Work to complete: Lines that contain the string "feature" are the ones to list; copy all of them from the records.

==*==

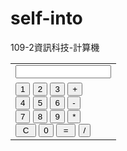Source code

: # self-into
109-2資訊科技-計算機
<!DOCTYPE html>
<html>
<head>
  <title> Calculator </title>
<link rel="stylesheet" href="skin.css">
</head>
<body>
 <form name="calc">
<table>
    <tr>
        <td>
            <input type="text" name="input" size="16" id="answer">
            <br>
        </td>
    </tr>
    <tr>
        <td>
            <input type="button" name="one" value="1" onclick="calc.input.value += '1'">
            <input type="button" name="two" value="2" onclick="calc.input.value += '2'">
            <input type="button" name="three" value="3" onclick="calc.input.value += '3'">
            <input type="button" class="operator" name="plus" value="+" onclick="calc.input.value += '+'">
            <br>
            <input type="button" name="four" value="4" onclick="calc.input.value += '4'">
            <input type="button" name="five" value="5" onclick="calc.input.value += '5'">
            <input type="button" name="six" value="6" onclick="calc.input.value += '6'">
            <input type="button" class="operator" name="minus" value="-" onclick="calc.input.value += '-'">
             <br>
             <input type="button" name="seven" value="7" onclick="calc.input.value += '7'">
             <input type="button" name="eight" value="8" onclick="calc.input.value += '8'">
             <input type="button" name="nine" value="9" onclick="calc.input.value += '9'"> 
             <input type="button" class="operator" name="times" value="*" onclick="calc.input.value += '*'">
             <br>
             <input type="button" id="clear" name="clear" value=" C " onclick="calc.input.value=''">
             <input type="button" name="zero" value="0" onclick="clac.input.value +='0'">
             <input type="button" name="doit" value=" = " onclick="calc.input.value=eval(calc.input.value)">
             <input type="button" class="operator" name="div" value="/" onclick="calc.input.value += '/'">
             <br>
        </td>
    </tr>
</table>


 </form>   
    


</body>
</html>

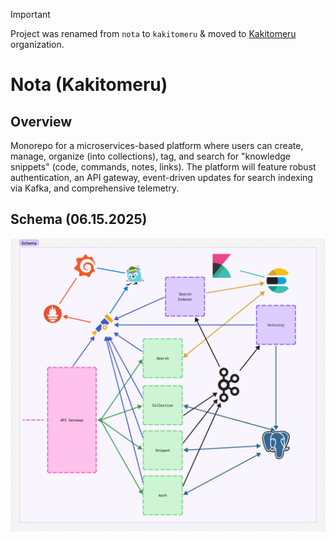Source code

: > [!IMPORTANT]
> Project was renamed from `nota` to `kakitomeru` & moved to [Kakitomeru](https://github.com/kakitomeru/kakitomeru) organization.

# Nota (Kakitomeru)

## Overview

Monorepo for a microservices-based platform where users can create, manage, organize (into collections), tag, and search for "knowledge snippets" (code, commands, notes, links). The platform will feature robust authentication, an API gateway, event-driven updates for search indexing via Kafka, and comprehensive telemetry.

## Schema (06.15.2025)

![schema](./preview.jpg)
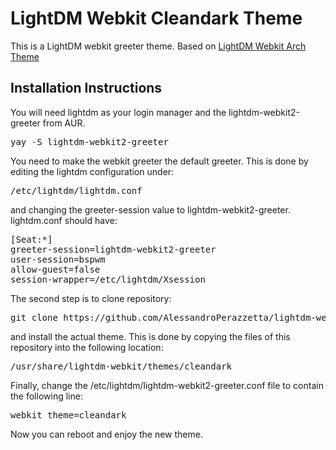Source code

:LightDM Webkit Cleandark Theme
===========================

This is a LightDM webkit greeter theme. Based on [LightDM Webkit Arch Theme](https://github.com/shosca/lightdm-webkit-archlinux-theme)

Installation Instructions
-------------------------

You will need lightdm as your login manager and the lightdm-webkit2-greeter from AUR.

<pre>
yay -S lightdm-webkit2-greeter
</pre>

You need to make the webkit greeter the default greeter. This is done by editing the lightdm configuration under:

<pre>
/etc/lightdm/lightdm.conf
</pre>

and changing the greeter-session value to lightdm-webkit2-greeter. lightdm.conf should have:

<pre>
[Seat:*]
greeter-session=lightdm-webkit2-greeter
user-session=bspwm
allow-guest=false
session-wrapper=/etc/lightdm/Xsession
</pre>

The second step is to clone repository:

<pre>
git clone https://github.com/AlessandroPerazzetta/lightdm-webkit-cleandark-theme.git
</pre>

and install the actual theme. This is done by copying the files of this repository into the following location:

<pre>
/usr/share/lightdm-webkit/themes/cleandark
</pre>

Finally, change the /etc/lightdm/lightdm-webkit2-greeter.conf file to contain the following line:

<pre>
webkit_theme=cleandark
</pre>

Now you can reboot and enjoy the new theme.
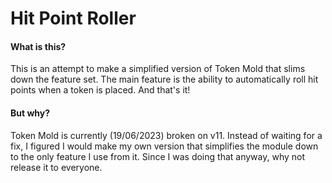 # Hit Point Roller

#### What is this?
This is an attempt to make a simplified version of Token Mold that slims down the feature set. The main feature is the ability to automatically roll hit points when a token is placed. And that's it!

#### But why?
Token Mold is currently (19/06/2023) broken on v11. Instead of waiting for a fix, I figured I would make my own version that simplifies the module down to the only feature I use from it. Since I was doing that anyway, why not release it to everyone.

==*==

Solution to this problem:
Monorepo for a microservices-based platform where users can create, manage, organize (into collections), tag, and search for "knowledge snippets" (code, commands, notes, links). The platform will feature robust authentication, an API gateway, event-driven updates for search indexing via Kafka, and comprehensive telemetry.
This is an attempt to make a simplified version of Token Mold that slims down the feature set. The main feature is the ability to automatically roll hit points when a token is placed. And that's it!
Token Mold is currently (19/06/2023) broken on v11. Instead of waiting for a fix, I figured I would make my own version that simplifies the module down to the only feature I use from it. Since I was doing that anyway, why not release it to everyone.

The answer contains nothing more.